I assumed, when I got married, that I would have children.  But years went by…ten years.

Some of our friends were frantically trying to conceive, taking extreme measures, and exhibiting  desperate behavior, bordering on throwing a tantrum.  I thought they were out of control. I could see they were not happy, that they would not  even consider that they could be happy, without bearing children. They did not find enjoyment in anything happening TODAY – they were only focused on the future, a future that must include children in order to be complete.  I truly did not understand this desperation.

Meanwhile, I felt, “If we get a baby, great. If not, my life is still really good, isn’t it?”  After all, I enjoyed being married, spending time with my husband. Those friends, who were consumed with conception, thought I was  delusional, out of touch with my own feelings. Abnormal.  I couldn’t understand their attitude, just like they could not understand mine.  It made me wonder, for a while,  if there was something wrong with me. (It was several years later before I encountered a woman with the same attitude as mine – it made me so happy to realize others felt content without children! )

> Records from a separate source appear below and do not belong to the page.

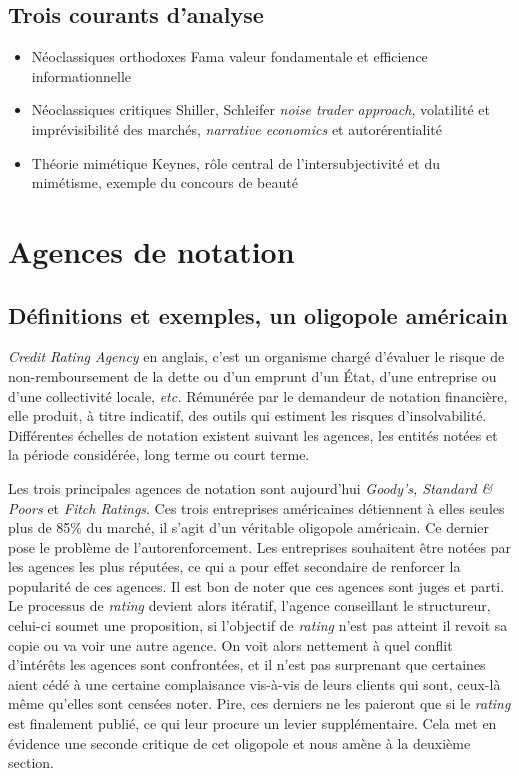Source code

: \documentclass[main.tex]{subfiles}
\begin{document}
\subsection{Trois courants d'analyse}

\begin{itemize}
        \item Néoclassiques orthodoxes Fama valeur fondamentale et efficience informationnelle
        \item Néoclassiques critiques Shiller, Schleifer \textit{noise trader approach}, volatilité et imprévisibilité des marchés, \textit{narrative economics} et autorérentialité
        \item Théorie mimétique Keynes, rôle central de l'intersubjectivité et du mimétisme, exemple du concours de beauté
\end{itemize}

\section{Agences de notation}

\subsection{Définitions et exemples, un oligopole américain}

\begin{definition}
        \emph{Credit Rating Agency} en anglais, c'est un organisme chargé d'évaluer le risque de non-remboursement de la dette ou d'un emprunt d'un État, d'une entreprise ou d'une collectivité locale, \textit{etc.} Rémunérée par le demandeur de notation financière, elle produit, à titre indicatif, des outils qui estiment les risques d'insolvabilité. Différentes échelles de notation existent suivant les agences, les entités notées et la période considérée, long terme ou court terme. 
\end{definition}

Les trois principales agences de notation sont aujourd'hui \emph{Goody's, Standard \& Poors} et \emph{Fitch Ratings}. Ces trois entreprises  américaines détiennent à elles seules plus de 85\% du marché, il s'agit d'un véritable oligopole américain.  Ce dernier pose le problème de l'autorenforcement. Les entreprises souhaitent être notées par les agences les plus réputées, ce qui a pour effet secondaire de renforcer la popularité de ces agences. Il est bon de noter que ces agences sont juges et parti. Le processus de \emph{rating} devient alors itératif, l'agence conseillant le structureur, celui-ci soumet une proposition, si l'objectif de \emph{rating} n'est pas atteint il revoit sa copie ou va voir une autre agence. On voit alors nettement à quel conflit d'intérêts les agences sont confrontées, et il n'est pas surprenant que certaines aient cédé à une certaine complaisance vis-à-vis de leurs clients qui sont, ceux-là même qu'elles sont censées noter. Pire, ces derniers ne les paieront que si le \emph{rating} est finalement publié, ce qui leur procure un levier supplémentaire. Cela met en évidence une seconde critique de cet oligopole et nous amène à la deuxième section.
\end{document}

There wasn’t anything wrong with me  (at least not where this is concerned) – I just had the benefit of a perspective that not everyone enjoys – having an unmarried and childless, very wonderful aunt,  let me see that life’s worth was not measured by your marital status or whether or not you reproduced. Life’s fullness is not measured that way.  It’s how you receive and perceive what you have (or haven’t) been given, how you love those around you,  that makes your life “full” and complete. It comes from inside, heart and soul, not  your circumstances. Not from having children.